*** Begin section ***
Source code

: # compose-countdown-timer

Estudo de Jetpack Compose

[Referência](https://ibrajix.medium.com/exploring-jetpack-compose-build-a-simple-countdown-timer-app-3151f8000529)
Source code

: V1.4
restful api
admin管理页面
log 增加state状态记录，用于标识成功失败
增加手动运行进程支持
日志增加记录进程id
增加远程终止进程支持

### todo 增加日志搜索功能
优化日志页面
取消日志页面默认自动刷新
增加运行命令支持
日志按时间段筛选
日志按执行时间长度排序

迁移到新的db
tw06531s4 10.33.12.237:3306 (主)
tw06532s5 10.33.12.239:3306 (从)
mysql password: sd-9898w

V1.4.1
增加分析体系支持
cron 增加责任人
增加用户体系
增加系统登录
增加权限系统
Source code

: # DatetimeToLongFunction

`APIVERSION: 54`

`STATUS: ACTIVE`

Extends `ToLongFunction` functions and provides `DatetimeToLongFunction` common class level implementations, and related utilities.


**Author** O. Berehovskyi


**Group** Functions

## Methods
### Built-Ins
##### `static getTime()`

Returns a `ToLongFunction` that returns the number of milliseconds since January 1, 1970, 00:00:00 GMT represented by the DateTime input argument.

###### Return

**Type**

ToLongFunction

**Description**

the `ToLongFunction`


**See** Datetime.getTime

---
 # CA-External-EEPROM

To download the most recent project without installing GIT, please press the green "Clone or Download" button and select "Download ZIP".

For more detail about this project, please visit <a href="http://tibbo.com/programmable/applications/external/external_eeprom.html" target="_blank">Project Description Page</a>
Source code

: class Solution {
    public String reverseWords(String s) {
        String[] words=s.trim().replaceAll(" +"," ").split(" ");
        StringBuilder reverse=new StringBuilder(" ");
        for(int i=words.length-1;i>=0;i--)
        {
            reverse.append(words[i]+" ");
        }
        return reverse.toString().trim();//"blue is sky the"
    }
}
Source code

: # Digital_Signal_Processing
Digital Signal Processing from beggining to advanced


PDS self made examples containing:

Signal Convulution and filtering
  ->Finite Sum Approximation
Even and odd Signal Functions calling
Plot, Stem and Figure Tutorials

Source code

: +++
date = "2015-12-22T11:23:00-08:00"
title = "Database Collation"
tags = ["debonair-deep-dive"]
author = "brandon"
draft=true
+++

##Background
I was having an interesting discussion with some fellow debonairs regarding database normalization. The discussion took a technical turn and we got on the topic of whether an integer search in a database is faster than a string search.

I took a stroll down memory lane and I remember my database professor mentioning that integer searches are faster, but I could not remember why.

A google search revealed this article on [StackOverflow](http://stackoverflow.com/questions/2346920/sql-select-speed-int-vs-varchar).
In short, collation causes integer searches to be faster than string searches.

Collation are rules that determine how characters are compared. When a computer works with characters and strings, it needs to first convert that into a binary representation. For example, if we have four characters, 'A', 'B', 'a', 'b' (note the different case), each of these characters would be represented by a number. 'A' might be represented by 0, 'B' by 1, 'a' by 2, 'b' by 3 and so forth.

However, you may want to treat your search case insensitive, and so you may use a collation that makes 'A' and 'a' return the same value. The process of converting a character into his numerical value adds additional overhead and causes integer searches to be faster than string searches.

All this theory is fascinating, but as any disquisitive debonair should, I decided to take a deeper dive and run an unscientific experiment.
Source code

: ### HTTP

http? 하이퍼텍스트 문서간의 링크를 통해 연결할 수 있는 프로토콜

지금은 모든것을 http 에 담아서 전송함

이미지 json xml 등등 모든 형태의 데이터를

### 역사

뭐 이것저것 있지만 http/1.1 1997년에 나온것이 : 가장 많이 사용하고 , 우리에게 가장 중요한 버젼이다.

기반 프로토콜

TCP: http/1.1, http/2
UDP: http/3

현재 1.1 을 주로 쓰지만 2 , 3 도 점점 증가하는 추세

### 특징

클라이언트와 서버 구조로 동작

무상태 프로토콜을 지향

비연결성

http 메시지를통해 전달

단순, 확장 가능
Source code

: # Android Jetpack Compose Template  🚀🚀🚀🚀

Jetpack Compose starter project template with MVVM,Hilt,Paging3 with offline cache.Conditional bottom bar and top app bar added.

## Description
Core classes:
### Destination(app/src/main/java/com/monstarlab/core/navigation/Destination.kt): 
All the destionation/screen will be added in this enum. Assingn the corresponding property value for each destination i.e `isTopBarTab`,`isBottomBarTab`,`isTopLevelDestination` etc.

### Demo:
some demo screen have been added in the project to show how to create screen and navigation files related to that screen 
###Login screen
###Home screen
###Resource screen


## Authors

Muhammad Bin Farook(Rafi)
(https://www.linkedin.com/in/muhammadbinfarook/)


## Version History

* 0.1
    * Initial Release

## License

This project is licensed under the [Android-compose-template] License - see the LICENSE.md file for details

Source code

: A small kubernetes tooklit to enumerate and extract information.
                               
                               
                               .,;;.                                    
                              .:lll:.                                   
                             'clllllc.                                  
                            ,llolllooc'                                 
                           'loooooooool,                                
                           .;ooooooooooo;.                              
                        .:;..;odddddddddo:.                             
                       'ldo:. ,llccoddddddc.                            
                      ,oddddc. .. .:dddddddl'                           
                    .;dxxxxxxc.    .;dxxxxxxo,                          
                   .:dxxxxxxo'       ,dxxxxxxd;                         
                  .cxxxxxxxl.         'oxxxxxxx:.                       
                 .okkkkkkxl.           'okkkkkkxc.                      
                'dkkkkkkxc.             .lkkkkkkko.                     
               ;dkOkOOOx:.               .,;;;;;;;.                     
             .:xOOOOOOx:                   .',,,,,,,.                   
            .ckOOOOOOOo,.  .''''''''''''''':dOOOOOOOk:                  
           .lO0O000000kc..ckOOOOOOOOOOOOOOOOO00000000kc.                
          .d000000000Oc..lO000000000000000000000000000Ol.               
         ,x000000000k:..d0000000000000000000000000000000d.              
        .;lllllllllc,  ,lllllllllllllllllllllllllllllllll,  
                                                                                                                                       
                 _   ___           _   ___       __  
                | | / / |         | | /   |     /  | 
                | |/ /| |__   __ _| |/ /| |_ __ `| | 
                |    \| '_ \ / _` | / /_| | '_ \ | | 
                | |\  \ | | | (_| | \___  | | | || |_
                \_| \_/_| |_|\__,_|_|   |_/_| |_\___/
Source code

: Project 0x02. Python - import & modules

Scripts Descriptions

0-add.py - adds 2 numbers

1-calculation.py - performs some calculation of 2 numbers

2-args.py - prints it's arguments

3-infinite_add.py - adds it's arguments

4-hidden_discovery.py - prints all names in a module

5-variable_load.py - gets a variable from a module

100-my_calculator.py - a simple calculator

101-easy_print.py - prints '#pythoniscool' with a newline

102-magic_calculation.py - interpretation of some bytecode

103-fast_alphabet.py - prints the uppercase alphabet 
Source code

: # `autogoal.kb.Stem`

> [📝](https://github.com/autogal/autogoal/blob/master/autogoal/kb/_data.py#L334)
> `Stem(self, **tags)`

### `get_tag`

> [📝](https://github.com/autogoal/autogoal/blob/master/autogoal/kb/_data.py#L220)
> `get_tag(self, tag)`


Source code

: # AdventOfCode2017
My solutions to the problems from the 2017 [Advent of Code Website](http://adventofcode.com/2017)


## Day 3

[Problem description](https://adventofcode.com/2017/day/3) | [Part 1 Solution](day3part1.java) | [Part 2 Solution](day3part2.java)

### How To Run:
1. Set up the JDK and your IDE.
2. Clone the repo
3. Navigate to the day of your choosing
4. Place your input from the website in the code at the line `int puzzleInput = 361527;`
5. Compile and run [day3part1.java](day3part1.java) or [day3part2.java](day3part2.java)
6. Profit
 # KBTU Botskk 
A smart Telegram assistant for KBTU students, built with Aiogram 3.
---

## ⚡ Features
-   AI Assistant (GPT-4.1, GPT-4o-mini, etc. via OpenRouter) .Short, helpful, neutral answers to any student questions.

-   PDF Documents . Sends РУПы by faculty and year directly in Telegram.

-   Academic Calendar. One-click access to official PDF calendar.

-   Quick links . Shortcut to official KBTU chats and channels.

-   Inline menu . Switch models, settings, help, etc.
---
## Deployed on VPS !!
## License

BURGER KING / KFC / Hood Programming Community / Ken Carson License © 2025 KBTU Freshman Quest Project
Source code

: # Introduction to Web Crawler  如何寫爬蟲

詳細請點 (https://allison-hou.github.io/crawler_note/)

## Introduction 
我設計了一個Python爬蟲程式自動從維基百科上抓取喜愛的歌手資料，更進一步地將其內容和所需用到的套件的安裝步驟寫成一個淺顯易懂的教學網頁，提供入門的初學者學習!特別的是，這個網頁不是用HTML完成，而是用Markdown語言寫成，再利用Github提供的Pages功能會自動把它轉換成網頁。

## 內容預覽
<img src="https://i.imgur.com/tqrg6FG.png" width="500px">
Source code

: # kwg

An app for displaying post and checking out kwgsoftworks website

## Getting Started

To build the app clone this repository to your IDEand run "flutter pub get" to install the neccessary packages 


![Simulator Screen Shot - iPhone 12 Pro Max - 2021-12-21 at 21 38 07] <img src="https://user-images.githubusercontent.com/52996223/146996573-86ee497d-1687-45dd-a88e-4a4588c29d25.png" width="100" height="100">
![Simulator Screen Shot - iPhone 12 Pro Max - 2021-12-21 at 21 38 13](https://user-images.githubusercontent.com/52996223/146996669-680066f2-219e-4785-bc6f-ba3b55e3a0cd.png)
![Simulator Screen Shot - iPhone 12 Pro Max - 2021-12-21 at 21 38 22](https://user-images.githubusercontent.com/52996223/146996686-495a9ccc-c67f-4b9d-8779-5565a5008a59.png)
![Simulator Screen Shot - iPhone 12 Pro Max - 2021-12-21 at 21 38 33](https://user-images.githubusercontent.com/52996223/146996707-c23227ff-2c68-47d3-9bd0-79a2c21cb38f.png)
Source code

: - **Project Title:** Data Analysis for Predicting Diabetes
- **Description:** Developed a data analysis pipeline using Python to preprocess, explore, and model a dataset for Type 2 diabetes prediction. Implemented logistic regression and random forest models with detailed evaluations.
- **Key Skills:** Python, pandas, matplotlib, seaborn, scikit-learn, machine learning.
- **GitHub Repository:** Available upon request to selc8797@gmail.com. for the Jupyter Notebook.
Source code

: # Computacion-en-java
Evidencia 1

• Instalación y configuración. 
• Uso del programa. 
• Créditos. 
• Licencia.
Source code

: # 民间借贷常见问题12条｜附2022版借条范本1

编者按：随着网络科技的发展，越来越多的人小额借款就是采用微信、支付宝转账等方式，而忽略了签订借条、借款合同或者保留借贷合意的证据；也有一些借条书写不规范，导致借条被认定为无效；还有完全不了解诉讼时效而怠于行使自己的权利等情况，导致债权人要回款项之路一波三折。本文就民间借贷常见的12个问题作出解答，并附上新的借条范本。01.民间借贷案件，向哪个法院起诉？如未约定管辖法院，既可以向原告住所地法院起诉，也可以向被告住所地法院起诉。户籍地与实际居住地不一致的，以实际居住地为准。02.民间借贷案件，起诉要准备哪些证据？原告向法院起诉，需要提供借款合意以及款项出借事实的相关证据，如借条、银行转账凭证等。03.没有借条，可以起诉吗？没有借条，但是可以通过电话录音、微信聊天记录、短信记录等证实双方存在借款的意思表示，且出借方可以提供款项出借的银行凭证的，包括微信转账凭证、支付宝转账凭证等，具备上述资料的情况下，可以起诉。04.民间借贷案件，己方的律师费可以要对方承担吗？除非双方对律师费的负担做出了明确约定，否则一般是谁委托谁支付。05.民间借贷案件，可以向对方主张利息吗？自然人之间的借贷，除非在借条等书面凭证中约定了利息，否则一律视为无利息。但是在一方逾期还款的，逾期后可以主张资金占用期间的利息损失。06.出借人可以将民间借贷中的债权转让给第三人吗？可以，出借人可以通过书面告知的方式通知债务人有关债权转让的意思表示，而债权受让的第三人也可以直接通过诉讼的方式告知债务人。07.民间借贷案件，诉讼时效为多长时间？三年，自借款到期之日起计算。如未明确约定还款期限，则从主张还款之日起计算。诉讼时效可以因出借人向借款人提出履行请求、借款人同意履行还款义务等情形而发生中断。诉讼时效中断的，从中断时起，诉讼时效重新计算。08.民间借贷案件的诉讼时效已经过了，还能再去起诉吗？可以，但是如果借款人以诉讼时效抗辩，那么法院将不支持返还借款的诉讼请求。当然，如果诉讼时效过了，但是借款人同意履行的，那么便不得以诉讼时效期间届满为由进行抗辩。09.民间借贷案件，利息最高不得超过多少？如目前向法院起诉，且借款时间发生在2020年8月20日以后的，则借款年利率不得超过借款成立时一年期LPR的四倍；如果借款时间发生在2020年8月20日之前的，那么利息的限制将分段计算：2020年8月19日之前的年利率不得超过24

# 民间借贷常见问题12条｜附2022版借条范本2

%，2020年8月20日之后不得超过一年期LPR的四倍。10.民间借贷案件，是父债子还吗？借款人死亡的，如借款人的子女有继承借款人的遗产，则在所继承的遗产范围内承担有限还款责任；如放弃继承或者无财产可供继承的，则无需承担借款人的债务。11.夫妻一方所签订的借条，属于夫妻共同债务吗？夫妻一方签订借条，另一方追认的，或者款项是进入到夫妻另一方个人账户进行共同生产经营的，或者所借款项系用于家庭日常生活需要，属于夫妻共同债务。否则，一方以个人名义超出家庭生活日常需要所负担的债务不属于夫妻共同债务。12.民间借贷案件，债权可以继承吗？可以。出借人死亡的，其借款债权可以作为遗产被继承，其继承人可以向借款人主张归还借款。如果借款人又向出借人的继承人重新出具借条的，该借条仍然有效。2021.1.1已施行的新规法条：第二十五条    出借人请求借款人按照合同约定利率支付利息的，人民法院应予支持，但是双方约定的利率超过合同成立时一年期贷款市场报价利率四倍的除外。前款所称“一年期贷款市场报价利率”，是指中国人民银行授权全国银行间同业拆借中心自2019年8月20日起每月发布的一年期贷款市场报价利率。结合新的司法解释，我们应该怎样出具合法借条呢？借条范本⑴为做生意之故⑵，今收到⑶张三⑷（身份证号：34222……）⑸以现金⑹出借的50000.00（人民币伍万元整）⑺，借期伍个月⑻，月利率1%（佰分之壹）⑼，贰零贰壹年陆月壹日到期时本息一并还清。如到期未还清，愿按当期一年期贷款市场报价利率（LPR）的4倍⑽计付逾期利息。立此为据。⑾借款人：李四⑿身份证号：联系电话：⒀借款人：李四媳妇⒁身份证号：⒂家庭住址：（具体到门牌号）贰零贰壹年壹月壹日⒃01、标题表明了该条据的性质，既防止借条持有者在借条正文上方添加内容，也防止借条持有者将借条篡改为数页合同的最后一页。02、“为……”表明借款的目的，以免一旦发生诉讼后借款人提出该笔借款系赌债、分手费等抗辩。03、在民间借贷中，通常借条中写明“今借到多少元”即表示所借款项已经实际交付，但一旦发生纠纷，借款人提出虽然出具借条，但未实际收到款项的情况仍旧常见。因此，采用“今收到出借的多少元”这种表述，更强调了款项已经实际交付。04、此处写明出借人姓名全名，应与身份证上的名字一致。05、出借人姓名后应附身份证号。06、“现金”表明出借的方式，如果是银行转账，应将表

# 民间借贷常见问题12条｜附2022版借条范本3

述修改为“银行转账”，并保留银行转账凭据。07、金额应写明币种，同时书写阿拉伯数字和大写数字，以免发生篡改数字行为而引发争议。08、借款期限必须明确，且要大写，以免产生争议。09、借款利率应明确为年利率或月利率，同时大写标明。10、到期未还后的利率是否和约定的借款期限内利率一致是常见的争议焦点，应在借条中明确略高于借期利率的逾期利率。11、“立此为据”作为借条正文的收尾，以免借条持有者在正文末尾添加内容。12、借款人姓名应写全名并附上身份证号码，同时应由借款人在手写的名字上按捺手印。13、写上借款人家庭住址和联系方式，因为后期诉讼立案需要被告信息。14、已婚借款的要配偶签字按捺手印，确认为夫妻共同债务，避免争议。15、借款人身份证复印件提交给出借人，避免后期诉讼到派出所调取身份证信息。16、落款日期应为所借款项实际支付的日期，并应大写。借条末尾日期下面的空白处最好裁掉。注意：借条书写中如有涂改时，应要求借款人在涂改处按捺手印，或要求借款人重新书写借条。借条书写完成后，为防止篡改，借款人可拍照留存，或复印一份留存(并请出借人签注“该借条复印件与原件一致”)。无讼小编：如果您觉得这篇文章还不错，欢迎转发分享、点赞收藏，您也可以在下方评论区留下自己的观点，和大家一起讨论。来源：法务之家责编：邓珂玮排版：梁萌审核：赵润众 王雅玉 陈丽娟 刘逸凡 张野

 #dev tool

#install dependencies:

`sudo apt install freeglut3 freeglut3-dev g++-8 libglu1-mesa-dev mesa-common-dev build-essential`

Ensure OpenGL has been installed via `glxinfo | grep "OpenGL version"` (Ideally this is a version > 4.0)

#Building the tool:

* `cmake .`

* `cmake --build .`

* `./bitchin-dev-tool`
*** End section ***
_PROBLEM TO WORK ON_. Line count for the word "common": state how many lines of the listing hold it, and give only that number.

_EXERCISE RESPONSE_. 2